The elongation of low-alloy high-strength steel is 15% ~ 23%, and the impact absorption energy is more than 34 J at room temperature. It has good plasticity and impact resistance, and can avoid brittle fracture during impact. At the same time, the process of cold bending and welding is easy to carry out. In addition, the brittle conversion temperature of low-alloy high-strength steel is low, and the value of E-grade steel is not less than 27 J at -40℃. This is of great significance to engineering components used in cold areas and transportation vehicles such as vehicles, ships, offshore oil platforms, vessels, Bridges, etc.
2. Good welding performance and atmospheric corrosion resistance
Welding is the most commonly used method to build engineering structures, so the steel used in engineering structures requires good welding properties.

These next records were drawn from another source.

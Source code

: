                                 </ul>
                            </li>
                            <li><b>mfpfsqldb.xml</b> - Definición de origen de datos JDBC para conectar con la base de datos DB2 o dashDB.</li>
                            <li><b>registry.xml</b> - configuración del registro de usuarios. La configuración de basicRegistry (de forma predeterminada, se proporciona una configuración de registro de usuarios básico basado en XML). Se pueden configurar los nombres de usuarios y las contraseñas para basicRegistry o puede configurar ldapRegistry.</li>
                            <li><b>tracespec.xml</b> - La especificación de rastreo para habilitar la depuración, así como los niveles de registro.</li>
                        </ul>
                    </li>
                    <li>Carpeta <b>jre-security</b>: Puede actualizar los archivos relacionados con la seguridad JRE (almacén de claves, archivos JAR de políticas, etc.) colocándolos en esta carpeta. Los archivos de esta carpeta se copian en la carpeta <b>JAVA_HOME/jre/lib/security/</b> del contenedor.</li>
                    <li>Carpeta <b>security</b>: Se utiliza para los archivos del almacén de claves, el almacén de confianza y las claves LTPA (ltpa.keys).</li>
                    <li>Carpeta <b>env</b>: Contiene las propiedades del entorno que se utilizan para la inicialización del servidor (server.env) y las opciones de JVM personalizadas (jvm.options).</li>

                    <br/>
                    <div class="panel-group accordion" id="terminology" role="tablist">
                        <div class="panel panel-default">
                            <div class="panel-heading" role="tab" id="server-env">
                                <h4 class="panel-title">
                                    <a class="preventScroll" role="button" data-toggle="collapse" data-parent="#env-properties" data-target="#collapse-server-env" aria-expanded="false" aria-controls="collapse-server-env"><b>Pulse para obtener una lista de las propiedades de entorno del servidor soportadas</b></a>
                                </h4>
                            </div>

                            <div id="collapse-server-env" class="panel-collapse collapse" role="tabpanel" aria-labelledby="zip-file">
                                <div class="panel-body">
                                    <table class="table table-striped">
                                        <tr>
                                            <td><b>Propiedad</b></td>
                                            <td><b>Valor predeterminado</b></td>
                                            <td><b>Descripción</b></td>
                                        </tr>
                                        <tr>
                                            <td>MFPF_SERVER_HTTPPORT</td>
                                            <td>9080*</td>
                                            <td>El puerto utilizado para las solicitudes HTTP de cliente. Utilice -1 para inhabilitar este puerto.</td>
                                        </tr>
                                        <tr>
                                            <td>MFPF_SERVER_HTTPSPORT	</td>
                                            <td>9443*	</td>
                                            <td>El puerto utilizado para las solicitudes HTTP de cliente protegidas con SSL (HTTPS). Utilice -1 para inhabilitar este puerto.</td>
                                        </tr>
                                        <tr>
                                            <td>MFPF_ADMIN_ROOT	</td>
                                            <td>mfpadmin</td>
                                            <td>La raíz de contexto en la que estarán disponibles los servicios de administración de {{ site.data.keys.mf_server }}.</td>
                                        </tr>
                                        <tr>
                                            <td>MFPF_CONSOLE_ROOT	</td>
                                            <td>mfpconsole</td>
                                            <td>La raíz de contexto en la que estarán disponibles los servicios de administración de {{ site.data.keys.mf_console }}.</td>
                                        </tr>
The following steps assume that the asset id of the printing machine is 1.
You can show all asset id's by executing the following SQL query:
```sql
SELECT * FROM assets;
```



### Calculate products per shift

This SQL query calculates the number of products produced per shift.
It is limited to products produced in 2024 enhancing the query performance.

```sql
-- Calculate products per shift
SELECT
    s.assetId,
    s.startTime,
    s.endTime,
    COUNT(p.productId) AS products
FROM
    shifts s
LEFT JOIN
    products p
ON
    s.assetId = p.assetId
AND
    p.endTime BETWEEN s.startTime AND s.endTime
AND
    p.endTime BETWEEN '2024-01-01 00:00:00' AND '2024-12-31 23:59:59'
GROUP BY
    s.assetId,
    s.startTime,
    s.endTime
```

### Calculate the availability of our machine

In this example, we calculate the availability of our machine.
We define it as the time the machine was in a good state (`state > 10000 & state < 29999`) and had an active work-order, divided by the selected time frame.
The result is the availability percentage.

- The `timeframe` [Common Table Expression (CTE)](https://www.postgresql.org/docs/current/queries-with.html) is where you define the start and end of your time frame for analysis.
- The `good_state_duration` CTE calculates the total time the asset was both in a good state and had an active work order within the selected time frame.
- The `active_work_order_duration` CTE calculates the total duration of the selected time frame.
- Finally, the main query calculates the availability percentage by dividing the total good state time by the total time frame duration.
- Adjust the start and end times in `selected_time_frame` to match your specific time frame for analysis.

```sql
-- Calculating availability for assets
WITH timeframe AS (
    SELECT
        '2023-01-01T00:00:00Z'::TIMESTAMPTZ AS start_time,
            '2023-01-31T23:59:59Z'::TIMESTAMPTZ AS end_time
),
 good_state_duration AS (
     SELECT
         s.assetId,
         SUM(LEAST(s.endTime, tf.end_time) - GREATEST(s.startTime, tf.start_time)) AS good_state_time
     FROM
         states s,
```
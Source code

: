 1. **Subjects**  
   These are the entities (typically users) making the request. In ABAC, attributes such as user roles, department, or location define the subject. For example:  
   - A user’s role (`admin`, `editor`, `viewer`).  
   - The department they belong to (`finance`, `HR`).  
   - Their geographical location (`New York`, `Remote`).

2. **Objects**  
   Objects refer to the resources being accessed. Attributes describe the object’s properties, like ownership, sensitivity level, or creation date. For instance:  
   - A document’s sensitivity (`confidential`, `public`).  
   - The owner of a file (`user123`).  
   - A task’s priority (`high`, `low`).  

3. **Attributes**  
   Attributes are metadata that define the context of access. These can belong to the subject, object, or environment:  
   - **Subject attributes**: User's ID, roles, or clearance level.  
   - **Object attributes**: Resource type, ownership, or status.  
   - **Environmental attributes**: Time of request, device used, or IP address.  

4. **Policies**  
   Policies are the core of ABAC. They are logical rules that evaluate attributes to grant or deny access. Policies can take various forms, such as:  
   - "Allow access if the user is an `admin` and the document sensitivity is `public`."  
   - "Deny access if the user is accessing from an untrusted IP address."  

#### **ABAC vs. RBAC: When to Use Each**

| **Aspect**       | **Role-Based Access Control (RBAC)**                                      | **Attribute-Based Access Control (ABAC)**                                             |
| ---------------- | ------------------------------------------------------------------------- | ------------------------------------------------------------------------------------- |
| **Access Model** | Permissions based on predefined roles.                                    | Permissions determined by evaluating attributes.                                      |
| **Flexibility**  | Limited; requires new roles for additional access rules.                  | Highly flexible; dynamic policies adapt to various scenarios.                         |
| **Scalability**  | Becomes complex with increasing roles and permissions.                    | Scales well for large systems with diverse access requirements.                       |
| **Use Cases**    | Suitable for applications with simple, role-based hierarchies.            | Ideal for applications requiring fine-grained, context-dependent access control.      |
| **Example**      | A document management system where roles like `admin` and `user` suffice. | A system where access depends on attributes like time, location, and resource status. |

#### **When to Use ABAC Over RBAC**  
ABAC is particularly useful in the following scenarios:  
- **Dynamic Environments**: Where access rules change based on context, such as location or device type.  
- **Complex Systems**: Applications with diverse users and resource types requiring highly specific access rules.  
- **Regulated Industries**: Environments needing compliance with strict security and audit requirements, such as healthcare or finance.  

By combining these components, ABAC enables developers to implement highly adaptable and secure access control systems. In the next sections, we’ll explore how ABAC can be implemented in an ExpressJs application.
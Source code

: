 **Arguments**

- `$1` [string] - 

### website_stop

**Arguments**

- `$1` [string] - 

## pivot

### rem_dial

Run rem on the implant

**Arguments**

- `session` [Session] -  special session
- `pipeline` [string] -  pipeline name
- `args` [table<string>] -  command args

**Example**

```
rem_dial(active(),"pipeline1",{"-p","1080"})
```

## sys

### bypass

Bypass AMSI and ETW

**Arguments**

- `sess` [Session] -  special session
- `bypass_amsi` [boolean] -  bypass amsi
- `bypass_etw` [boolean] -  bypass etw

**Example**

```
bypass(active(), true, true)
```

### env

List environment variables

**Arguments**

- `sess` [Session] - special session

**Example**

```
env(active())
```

Low-alloy high-strength steel has low carbon content, low alloyed element content, good plasticity, and is not easy to produce quenching structure and cracks in the weld zone, and the addition of Ti, Nb, V, etc., can also inhibit the grain growth in the weld zone, so most of these steels have excellent welding performance, and are generally no longer heat treated after welding.
Most of the engineering structures are in service in the atmosphere or Marine environment, and a small amount of Cu, Ni, Cr, P and other elements are added to the low-alloy high-strength steel, which effectively improves the ability of the engineering structure to resist atmospheric, seawater and soil corrosion. If 0.2% ~ 0.5% copper, 0.05% ~ 0.1% phosphorus and aluminum are added, the corrosion resistance of steel can be significantly improved, of which copper and phosphorus are added at the same time.